The Modular Open Source Identity Platform, modeled after India’s biometric database, is expanding globally despite controversy over consent and data protections, but privacy advocates warn the Gates Foundation-funded digital ID initiative could enable tracking citizens “from cradle to grave.”
Spurred in part by the COVID-19 pandemic and the push for digital vaccine “passports,” a growing number of global governments are considering implementing biometric digital ID programs that would require citizens to obtain digital identification credentials to access public goods and services.
Until recently, concerns about the global interoperability of digital systems and the risk of technological “lock-in” to platforms developed by private actors stymied governments’ plans to implement such programs.
Now, backers of a new open-source platform called MOSIP (Modular Open Source Identity Platform) — whose funders include the Bill & Melinda Gates Foundation, the World Bank and eBay founder Pierre Omidyar — are touting the platform as a solution to both these obstacles.
Developed at the International Institute of Information Technology Bangalore in India and modeled after Aadhaar, India’s nationwide digital ID platform and the largest such system in the world, MOSIP “enables countries with low IT capacity to quickly roll out specialized digital identity solutions to their citizens,” according to Identity Review.
Proponents argue the rollout of platforms like MOSIP will help people, especially in low- and middle-income countries, gain access to vital public goods and services.

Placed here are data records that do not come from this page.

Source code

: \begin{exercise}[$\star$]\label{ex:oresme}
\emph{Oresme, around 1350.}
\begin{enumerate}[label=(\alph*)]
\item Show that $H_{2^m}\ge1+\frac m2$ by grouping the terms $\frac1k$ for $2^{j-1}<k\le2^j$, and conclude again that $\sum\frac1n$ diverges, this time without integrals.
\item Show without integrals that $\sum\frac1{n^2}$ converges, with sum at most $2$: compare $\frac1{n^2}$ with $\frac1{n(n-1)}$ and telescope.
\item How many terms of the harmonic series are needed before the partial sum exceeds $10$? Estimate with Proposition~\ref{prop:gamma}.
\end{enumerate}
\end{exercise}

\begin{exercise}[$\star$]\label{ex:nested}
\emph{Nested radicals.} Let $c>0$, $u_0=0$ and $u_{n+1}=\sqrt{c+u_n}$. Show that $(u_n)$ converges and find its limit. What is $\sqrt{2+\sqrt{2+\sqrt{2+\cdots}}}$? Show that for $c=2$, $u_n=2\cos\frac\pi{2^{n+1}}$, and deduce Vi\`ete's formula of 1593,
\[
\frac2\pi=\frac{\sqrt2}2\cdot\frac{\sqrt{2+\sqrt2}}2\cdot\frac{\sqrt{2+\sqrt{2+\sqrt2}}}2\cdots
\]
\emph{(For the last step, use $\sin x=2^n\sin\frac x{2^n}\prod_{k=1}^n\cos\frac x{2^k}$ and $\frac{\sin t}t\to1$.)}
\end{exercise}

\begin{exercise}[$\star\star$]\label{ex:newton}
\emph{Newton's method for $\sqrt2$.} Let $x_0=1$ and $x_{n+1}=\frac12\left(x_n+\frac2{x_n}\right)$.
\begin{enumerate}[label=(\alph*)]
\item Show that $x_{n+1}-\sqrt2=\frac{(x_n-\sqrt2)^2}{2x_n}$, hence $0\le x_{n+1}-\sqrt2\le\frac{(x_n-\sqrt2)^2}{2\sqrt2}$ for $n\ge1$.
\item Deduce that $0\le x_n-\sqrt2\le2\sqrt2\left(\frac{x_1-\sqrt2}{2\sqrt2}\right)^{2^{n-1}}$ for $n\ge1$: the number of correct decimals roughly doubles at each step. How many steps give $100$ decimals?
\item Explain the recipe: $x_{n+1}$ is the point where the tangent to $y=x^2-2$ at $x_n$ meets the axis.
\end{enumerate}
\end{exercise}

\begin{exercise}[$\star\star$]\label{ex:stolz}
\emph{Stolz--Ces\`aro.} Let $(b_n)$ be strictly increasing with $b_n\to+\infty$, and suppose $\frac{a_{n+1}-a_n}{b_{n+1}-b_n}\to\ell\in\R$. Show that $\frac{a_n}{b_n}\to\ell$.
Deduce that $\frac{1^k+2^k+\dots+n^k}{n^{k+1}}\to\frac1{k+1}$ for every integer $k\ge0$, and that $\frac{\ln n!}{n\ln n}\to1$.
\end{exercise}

They also argue the platforms will help the global community fulfill the United Nation’s (U.N.) Sustainable Development Goals (SDGs), which include requiring everyone — including infants — to have a digital identity by 2030 in order to work, vote, and access financial, social and medical services.
But for critics, technologies like MOSIP represent a threat to individual liberty and another step toward a digital panopticon — a widespread rollout of government-mandated surveillance technologies, including “vaccine passports” and other digital identification tools, that spell the end of personal privacy.
What is digital identity?
Michael Rectenwald, Ph.D., author of “Google Archipelago: The Digital Gulag and the Simulation of Freedom,” told The Defender:
“The OECD [Organization of Economic Co-Operation and Development] defines digital identity as ‘the sum total of the growing and evolving mass of information about us, our profiles and the history of our activities online that relates to inferences made about us, based on this mass of information.’”
“Digital identity is thus not merely a new, more handy, lightweight, digital form of identification,” Rectenwald said. “It refers to a collection of data that purportedly define who we are, including what we do both online and off-line — if ‘off-line’ life can still be said to exist — and not merely to a means by which we can be identified as such.”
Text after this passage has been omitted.